On Judges, Litmus Tests, and People's Rights
There is only one recognized "litmus test" in this day and age outside the science classroom. It's the test applied by a politician appointing a judge, to detect where that judge stands on the issue of abortion.
George Will pretty much nails it here in a suggested statement for the President to make on the topic of abortion and judges. Will's point boils down to the fact that a lot of emphasis is being placed on the political reliability of judicial appointees as opposed to judicial integrity. Forgetting what one thinks about abortion, Roe v. Wade was inherently a judicial overreach. Will's comment was perfect: "However, I will seek judicial nominees disinclined to concoct spurious constitutional mandates for their policy preferences, as I believe the justices did in Roe."
Policy preferences are properly hashed out in two big houses of Congress by many people, watering down the more extreme and boosting (hopefully) the most helpful components of such preferences. Laws were not meant to be made by a small panel of the unelected. We left England for just that reason centuries ago, because rule by fiat is really a repugnant form of government.

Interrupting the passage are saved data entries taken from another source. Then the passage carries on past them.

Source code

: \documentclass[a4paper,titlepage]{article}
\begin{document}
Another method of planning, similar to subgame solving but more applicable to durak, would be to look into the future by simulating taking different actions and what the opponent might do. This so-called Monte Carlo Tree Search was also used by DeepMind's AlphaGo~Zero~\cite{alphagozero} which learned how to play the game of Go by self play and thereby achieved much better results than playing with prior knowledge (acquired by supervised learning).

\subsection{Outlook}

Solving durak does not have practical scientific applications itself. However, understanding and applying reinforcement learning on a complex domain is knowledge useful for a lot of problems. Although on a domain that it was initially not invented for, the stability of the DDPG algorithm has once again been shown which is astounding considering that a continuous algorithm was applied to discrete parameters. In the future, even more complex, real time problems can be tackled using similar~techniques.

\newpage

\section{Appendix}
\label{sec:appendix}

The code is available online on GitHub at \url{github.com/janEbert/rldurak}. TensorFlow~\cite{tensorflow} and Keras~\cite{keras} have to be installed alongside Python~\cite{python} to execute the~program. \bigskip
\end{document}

But more to the point, I ask this question, for the moment ignoring the judicial overreach/political reliability issue: Why is there such emphasis, to the point of being a gateway issue to confirmation, placed on whether an individual would uphold caselaw permitting unborn children to be dismembered and killed in the womb for socio-economic convenience of certain women? Have we come to the point where such things are not just tolerable but rather sacred, to the point that opponents are the devils and not those advocating abortion?

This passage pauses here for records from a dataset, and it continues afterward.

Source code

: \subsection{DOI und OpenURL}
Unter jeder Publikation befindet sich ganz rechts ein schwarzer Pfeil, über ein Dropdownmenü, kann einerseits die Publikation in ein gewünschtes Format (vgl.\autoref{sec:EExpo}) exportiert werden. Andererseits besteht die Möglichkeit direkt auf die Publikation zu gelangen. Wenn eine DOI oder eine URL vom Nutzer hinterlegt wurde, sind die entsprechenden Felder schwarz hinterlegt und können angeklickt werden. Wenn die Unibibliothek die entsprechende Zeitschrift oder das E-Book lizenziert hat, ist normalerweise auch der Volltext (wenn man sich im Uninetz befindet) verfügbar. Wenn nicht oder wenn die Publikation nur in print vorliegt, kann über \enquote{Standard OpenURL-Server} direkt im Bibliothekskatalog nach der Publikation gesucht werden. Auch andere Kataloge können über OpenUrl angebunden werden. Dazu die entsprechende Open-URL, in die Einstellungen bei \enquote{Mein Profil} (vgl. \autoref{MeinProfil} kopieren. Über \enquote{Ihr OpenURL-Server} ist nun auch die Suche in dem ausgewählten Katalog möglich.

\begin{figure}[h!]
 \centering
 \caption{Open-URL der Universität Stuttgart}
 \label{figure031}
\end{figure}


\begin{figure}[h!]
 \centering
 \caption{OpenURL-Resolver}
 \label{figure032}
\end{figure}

And one last lesson. Through what trimester does Roe permit abortions? If you said up to the first trimester, you are sorely mistaken. Heard of partial-birth abortion? The thing that permits abortion up until the moment of delivery? That's because Roe does not create restrictions of any kind.
So when you hear of the litmus test from the likes of Charles Schumer, Ted Kennedy, Jay Rockefeller, Pat Leahy, Joe Biden and Dick Durbin, it's the killing of unborn babies that they are talking about and defending with such vitriol.
Yes folks, we've come that far. And please make sure your kid doesn't pray in school.